== MATERIAL SHOWN ==
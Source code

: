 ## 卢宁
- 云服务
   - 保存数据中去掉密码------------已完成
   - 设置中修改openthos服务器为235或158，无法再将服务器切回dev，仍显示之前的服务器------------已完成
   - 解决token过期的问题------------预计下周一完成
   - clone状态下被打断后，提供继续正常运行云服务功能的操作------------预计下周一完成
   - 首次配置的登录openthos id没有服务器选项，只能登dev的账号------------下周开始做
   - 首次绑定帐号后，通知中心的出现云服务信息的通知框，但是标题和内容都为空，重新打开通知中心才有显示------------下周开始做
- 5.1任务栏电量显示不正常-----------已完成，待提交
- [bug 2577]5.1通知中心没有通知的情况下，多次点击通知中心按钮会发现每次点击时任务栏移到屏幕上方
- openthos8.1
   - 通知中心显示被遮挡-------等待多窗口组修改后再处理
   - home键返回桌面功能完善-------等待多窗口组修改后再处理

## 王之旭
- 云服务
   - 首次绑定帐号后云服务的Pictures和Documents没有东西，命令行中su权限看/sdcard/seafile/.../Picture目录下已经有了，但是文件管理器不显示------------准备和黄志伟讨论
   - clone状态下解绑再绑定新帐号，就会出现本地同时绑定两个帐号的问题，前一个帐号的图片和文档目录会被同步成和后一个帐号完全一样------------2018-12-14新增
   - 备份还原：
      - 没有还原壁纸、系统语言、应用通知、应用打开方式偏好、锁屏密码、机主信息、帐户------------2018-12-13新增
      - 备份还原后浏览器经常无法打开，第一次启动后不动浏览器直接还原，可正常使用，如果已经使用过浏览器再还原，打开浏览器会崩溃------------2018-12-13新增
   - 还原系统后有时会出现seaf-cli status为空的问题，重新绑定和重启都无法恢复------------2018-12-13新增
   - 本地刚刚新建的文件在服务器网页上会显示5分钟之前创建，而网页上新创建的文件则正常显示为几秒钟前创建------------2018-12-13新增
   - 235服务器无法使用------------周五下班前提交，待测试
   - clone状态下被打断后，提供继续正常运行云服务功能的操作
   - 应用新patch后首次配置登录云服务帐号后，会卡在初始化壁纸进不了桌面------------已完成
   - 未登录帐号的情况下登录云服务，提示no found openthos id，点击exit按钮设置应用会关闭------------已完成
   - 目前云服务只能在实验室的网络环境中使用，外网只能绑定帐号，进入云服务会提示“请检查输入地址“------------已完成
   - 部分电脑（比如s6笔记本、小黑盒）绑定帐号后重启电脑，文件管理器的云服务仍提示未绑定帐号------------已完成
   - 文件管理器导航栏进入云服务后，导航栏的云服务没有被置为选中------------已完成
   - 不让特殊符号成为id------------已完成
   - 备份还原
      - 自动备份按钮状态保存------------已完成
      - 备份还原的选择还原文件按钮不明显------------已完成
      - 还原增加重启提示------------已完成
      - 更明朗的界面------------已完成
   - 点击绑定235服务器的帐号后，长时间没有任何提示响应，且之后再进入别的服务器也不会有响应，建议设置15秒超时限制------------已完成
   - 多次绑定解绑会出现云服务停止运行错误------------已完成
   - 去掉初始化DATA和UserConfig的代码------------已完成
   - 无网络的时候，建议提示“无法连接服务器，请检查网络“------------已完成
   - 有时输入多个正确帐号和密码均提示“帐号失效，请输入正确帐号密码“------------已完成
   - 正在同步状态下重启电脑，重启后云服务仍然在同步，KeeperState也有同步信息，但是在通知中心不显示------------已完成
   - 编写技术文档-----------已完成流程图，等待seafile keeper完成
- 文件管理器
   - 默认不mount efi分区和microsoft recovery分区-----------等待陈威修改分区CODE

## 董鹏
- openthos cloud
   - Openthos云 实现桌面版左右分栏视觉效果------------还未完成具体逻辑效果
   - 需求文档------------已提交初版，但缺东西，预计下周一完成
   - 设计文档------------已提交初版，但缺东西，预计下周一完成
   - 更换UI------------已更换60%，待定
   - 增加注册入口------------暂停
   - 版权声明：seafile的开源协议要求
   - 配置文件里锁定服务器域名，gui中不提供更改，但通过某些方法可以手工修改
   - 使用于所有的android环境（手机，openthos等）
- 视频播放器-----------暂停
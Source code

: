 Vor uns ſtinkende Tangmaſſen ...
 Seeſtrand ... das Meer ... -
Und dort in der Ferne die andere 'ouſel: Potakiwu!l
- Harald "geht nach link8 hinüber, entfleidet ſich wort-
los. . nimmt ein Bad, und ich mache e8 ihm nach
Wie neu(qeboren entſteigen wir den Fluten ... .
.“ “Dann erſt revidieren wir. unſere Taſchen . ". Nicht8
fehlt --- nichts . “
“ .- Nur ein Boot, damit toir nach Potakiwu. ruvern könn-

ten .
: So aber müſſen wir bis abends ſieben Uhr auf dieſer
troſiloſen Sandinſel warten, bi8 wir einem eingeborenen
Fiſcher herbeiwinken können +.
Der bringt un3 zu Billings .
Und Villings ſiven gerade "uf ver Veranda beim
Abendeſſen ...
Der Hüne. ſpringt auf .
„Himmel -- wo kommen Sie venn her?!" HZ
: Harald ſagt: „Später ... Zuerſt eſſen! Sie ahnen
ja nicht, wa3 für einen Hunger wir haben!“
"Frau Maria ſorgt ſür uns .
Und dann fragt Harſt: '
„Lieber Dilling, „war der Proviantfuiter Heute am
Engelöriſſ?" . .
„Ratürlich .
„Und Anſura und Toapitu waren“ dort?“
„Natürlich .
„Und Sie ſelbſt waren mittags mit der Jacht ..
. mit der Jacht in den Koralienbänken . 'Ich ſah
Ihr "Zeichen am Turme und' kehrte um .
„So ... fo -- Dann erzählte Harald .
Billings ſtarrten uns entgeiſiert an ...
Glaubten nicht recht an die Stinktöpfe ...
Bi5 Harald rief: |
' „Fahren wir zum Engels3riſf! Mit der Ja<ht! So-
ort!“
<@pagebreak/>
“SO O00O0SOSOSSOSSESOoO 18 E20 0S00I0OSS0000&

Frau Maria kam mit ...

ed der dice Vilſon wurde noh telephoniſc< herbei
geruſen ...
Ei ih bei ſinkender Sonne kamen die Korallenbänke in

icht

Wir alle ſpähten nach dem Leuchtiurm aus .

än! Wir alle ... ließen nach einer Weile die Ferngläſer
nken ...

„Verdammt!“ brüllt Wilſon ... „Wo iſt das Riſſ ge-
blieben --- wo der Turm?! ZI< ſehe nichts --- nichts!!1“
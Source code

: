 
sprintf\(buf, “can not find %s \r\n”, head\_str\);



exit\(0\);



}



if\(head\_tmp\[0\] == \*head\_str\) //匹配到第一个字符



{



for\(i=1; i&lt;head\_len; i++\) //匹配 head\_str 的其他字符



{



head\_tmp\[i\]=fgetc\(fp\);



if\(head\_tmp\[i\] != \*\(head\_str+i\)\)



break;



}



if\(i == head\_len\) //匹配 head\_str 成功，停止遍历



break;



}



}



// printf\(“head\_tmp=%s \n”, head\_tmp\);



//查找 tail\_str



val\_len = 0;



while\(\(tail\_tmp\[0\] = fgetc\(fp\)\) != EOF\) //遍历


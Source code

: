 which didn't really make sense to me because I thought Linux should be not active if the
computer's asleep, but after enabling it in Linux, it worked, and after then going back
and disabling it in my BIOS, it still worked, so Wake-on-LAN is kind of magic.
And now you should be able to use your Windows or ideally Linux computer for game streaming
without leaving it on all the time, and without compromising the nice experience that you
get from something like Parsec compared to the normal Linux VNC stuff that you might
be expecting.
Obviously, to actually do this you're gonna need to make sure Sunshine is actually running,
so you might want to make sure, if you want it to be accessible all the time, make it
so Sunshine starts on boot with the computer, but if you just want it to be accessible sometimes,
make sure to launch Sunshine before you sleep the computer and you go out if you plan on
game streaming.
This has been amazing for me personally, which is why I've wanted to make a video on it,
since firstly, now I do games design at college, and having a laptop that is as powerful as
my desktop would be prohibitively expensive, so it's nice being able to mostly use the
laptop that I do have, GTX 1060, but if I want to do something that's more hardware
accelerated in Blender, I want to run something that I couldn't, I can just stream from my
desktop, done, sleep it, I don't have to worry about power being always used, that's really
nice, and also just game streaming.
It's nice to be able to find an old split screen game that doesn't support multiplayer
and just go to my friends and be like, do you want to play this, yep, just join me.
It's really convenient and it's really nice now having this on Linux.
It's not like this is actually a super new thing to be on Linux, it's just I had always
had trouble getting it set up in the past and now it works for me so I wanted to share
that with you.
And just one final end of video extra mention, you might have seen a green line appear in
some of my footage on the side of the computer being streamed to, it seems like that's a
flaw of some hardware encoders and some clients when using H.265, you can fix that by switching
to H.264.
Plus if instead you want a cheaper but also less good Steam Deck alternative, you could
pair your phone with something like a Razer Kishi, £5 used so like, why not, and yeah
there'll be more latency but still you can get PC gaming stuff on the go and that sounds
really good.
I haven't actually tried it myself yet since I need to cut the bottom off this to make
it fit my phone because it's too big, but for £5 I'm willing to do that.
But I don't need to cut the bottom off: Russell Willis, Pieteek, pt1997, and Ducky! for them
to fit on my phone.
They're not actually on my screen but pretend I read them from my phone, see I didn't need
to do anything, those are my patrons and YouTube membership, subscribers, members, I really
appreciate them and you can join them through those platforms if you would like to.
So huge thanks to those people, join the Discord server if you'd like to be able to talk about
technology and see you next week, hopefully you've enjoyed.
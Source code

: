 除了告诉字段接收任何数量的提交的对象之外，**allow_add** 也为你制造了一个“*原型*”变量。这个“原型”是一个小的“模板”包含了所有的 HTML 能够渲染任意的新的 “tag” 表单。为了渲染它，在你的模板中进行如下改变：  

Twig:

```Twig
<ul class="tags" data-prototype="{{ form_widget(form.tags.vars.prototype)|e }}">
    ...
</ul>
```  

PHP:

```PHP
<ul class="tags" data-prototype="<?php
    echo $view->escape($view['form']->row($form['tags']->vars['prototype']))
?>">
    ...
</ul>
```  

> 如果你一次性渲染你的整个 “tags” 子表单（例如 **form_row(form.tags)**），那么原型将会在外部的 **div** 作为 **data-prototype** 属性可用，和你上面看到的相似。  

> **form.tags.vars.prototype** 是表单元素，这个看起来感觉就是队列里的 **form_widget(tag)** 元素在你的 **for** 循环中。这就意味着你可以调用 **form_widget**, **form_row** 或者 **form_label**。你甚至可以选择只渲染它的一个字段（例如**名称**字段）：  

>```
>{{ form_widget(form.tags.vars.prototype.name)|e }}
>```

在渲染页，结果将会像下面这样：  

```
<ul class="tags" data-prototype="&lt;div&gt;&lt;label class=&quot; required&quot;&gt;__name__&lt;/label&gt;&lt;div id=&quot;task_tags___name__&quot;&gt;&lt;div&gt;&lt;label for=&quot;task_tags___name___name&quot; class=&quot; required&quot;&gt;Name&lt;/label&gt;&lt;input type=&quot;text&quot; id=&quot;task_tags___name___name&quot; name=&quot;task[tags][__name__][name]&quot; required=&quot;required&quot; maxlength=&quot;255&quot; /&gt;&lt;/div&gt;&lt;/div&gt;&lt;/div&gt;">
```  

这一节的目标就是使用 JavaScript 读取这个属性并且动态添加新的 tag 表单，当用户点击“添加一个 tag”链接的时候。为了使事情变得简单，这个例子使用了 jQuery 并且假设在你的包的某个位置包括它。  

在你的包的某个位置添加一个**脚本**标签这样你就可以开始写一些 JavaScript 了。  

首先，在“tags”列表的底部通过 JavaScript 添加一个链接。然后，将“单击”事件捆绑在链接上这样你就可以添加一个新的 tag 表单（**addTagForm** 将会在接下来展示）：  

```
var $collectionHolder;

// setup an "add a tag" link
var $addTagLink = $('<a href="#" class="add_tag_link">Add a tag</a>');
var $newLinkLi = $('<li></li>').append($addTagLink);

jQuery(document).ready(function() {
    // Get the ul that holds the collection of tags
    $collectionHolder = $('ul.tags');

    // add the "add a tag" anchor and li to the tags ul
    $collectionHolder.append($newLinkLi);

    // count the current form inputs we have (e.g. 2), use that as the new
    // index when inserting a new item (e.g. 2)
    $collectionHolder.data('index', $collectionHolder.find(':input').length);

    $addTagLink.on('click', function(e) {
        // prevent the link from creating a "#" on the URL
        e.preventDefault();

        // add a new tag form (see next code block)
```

== EXERCISE ==
Could you retype exactly the lines above, starting at the line that contains "- 未登录帐号的情况下登录云服务，提示no found" and ending at the line that contains "- 更明朗的界面------------已完成", and nothing more?

== RESPONSE FOR THIS EXERCISE ==
   - 未登录帐号的情况下登录云服务，提示no found openthos id，点击exit按钮设置应用会关闭------------已完成
   - 目前云服务只能在实验室的网络环境中使用，外网只能绑定帐号，进入云服务会提示“请检查输入地址“------------已完成
   - 部分电脑（比如s6笔记本、小黑盒）绑定帐号后重启电脑，文件管理器的云服务仍提示未绑定帐号------------已完成
   - 文件管理器导航栏进入云服务后，导航栏的云服务没有被置为选中------------已完成
   - 不让特殊符号成为id------------已完成
   - 备份还原
      - 自动备份按钮状态保存------------已完成
      - 备份还原的选择还原文件按钮不明显------------已完成
      - 还原增加重启提示------------已完成
      - 更明朗的界面------------已完成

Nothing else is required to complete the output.